Mais déjà Gilles était allé prendre le petit garçon dans les bras de Tim. Un instant il le serra contre lui et, l’embrassant avec une tendresse farouche :

— Adieu ! murmura-t-il d’une voix que les larmes enrouaient. Adieu, mon petit…

Puis il vint le placer dans les bras de la jeune femme dont le visage, d’un seul coup, s’illumina d’un bonheur qui lui fit mal et, en même temps, le récompensa. Tikanti, qui ne serait jamais Olivier, s’était blotti contre elle avec cette tendre confiance des enfants. On sentait que cette place, de tout temps, avait été la sienne.

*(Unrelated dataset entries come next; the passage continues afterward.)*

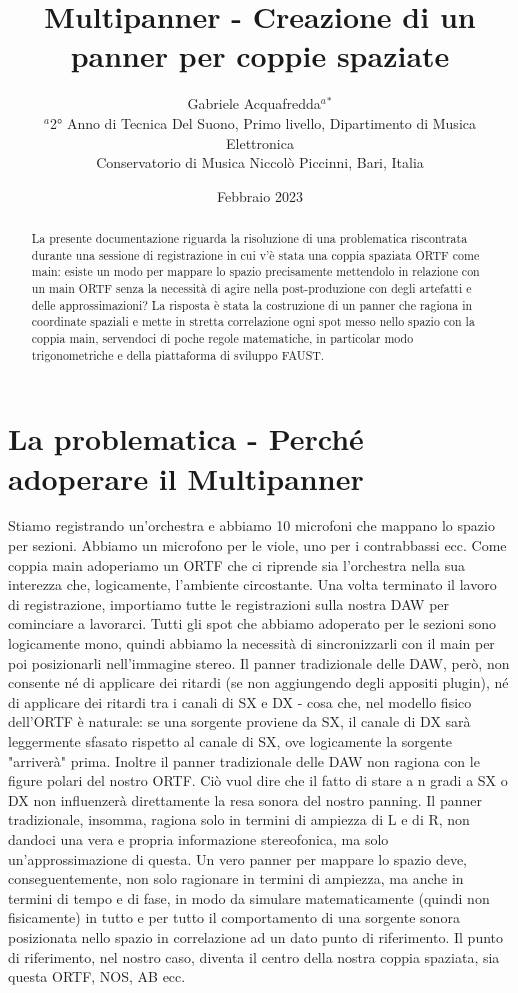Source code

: \documentclass{article}
\title{Multipanner - Creazione di un panner per coppie spaziate}
\author{Gabriele Acquafredda$^{a}$$^{*}$ \\
    \small $^{a}$2° Anno di Tecnica Del Suono, Primo livello, Dipartimento di Musica Elettronica\\
    \small  Conservatorio di Musica Niccolò Piccinni, Bari, Italia\\
}
\date{Febbraio 2023}
\begin{document}
\maketitle

\begin{abstract} 
    \noindent La presente documentazione riguarda la risoluzione di una problematica riscontrata durante una sessione di registrazione in cui v'è stata una coppia spaziata ORTF come main: esiste un modo per mappare lo spazio precisamente mettendolo in relazione con un main ORTF senza la necessità di agire nella post-produzione con degli artefatti e delle approssimazioni? La risposta è stata la costruzione di un panner che ragiona in coordinate spaziali e mette in stretta correlazione ogni spot messo nello spazio con la coppia main, servendoci di poche regole matematiche, in particolar modo trigonometriche e della piattaforma di sviluppo FAUST.
\end{abstract}

\section{La problematica - Perché adoperare il Multipanner}
Stiamo registrando un'orchestra e abbiamo 10 microfoni che mappano lo spazio per sezioni. Abbiamo un microfono per le viole, uno per i contrabbassi ecc. Come coppia main adoperiamo un ORTF che ci riprende sia l'orchestra nella sua interezza che, logicamente, l'ambiente circostante.
Una volta terminato il lavoro di registrazione, importiamo tutte le registrazioni sulla nostra DAW per cominciare a lavorarci. Tutti gli spot che abbiamo adoperato per le sezioni sono logicamente mono, quindi abbiamo la necessità di sincronizzarli con il main per poi posizionarli nell'immagine stereo.
Il panner tradizionale delle DAW, però, non consente né di applicare dei ritardi (se non aggiungendo degli appositi plugin), né di applicare dei ritardi tra i canali di SX e DX - cosa che, nel modello fisico dell'ORTF è naturale: se una sorgente proviene da SX, il canale di DX sarà leggermente sfasato rispetto al canale di SX, ove logicamente la sorgente "arriverà" prima. 
Inoltre il panner tradizionale delle DAW non ragiona con le figure polari del nostro ORTF. Ciò vuol dire che il fatto di stare a n gradi a SX o DX non influenzerà direttamente la resa sonora del nostro panning.
Il panner tradizionale, insomma, ragiona solo in termini di ampiezza di L e di R, non dandoci una vera e propria informazione stereofonica, ma solo un'approssimazione di questa. Un vero panner per mappare lo spazio deve, conseguentemente, non solo ragionare in termini di ampiezza, ma anche in termini di tempo e di fase, in modo da simulare matematicamente (quindi non fisicamente) in tutto e per tutto il comportamento di una sorgente sonora posizionata nello spazio in correlazione ad un dato punto di riferimento. Il punto di riferimento, nel nostro caso, diventa il centro della nostra coppia spaziata, sia questa ORTF, NOS, AB ecc.
\end{document}
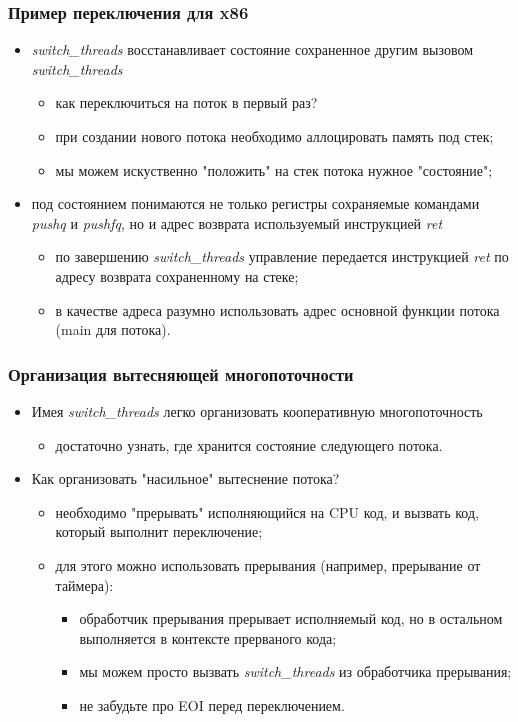 \begin{frame}
\frametitle{Пример переключения для x86}
\begin{itemize}
  \item \emph{switch\_threads} восстанавливает состояние сохраненное другим
  вызовом \emph{switch\_threads}
  \begin{itemize}
    \item как переключиться на поток в первый раз?
    \item при создании нового потока необходимо аллоцировать память под стек;
    \item мы можем искуственно "положить" на стек потока нужное "состояние";
  \end{itemize}
  \item под состоянием понимаются не только регистры сохраняемые командами
  \emph{pushq} и \emph{pushfq}, но и адрес возврата используемый инструкцией
  \emph{ret}
  \begin{itemize}
    \item по завершению \emph{switch\_threads} управление передается инструкцией
    \emph{ret} по адресу возврата сохраненному на стеке;
    \item в качестве адреса разумно использовать адрес основной функции потока
    (main для потока).
  \end{itemize}
\end{itemize}
\end{frame}

\begin{frame}
\frametitle{Организация вытесняющей многопоточности}
\begin{itemize}
  \item Имея \emph{switch\_threads} легко организовать кооперативную
  многопоточность
  \begin{itemize}
    \item достаточно узнать, где хранится состояние следующего потока.
  \end{itemize}
  \item Как организовать "насильное" вытеснение потока?
  \begin{itemize}
    \item необходимо "прерывать" исполняющийся на CPU код, и вызвать код,
    который выполнит переключение;
    \item для этого можно использовать прерывания (например, прерывание от
    таймера):
    \begin{itemize}
      \item обработчик прерывания прерывает исполняемый код, но в остальном
      выполняется в контексте прерваного кода;
      \item мы можем просто вызвать \emph{switch\_threads} из обработчика
      прерывания;
      \item не забудьте про EOI перед переключением.
    \end{itemize}
  \end{itemize}
\end{itemize}
\end{frame}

À travers les larmes de joie qui coulaient à présent sur son doux visage, Nahena regarda l’étranger avec une sorte d’adoration.

— Tu me le rends ? C’est vrai ? Tu ne l’emmènes plus ?

— Non, Nahena… Je n’ai pas le droit de briser le cœur d’une mère. Il restera ton fils. Dis au Planteur de Maïs, ton vaillant époux, que j’enverrai des présents et de l’or pour que l’enfant et toi viviez dans l’opulence des seigneurs, mais dis-lui aussi que, si je lui demande de faire de cet enfant un brave, ce qui ne sera pas difficile, je lui demande aussi de ne pas lui apprendre à torturer ses frères blancs. C’est à ce prix, seulement, que je te le laisse.

— Je promets ! fit une voix grave et Cornplanter lui-même apparut porté sur une civière entre des guerriers tenant des torches allumées qui ramenèrent la lumière sur la rive où tombait la nuit. Veux-tu demeurer ce soir autour de mes feux de campement ? Les ténèbres seront bientôt là. Et tu seras toujours reçu en ami, chaque fois qu’il te plaira de revenir.

— Non. Sois remercié pour l’hospitalité que tu m’offres mais je préfère repartir tout de suite. Un jour, peut-être, je reviendrai. Je prierai mon dieu pour que ta blessure guérisse rapidement… Tu es un grand chef ! Tikanti a raison.

Il se détourna et, sans un regard pour le petit garçon que Nahena berçait dans ses bras à présent avec le bonheur peint sur sa figure, courut au canoë désormais inutile que Tim venait de tirer sur la berge du fleuve, y prit ses habits qu’il se hâta de revêtir, conscient tout à coup d’être nu et d’avoir froid jusqu’au fond de l’âme. Puis, empoignant son mousquet et son sac, il se dirigea à grands pas vers la forêt, évitant soigneusement de jeter encore le plus petit regard sur le village où il laissait un morceau de son cœur. Mais, avant qu’il se fût éloigné, la voix épuisée du Planteur de Maïs lui parvint, amplifiée, mais au prix de quel effort, par le cornet de bronze.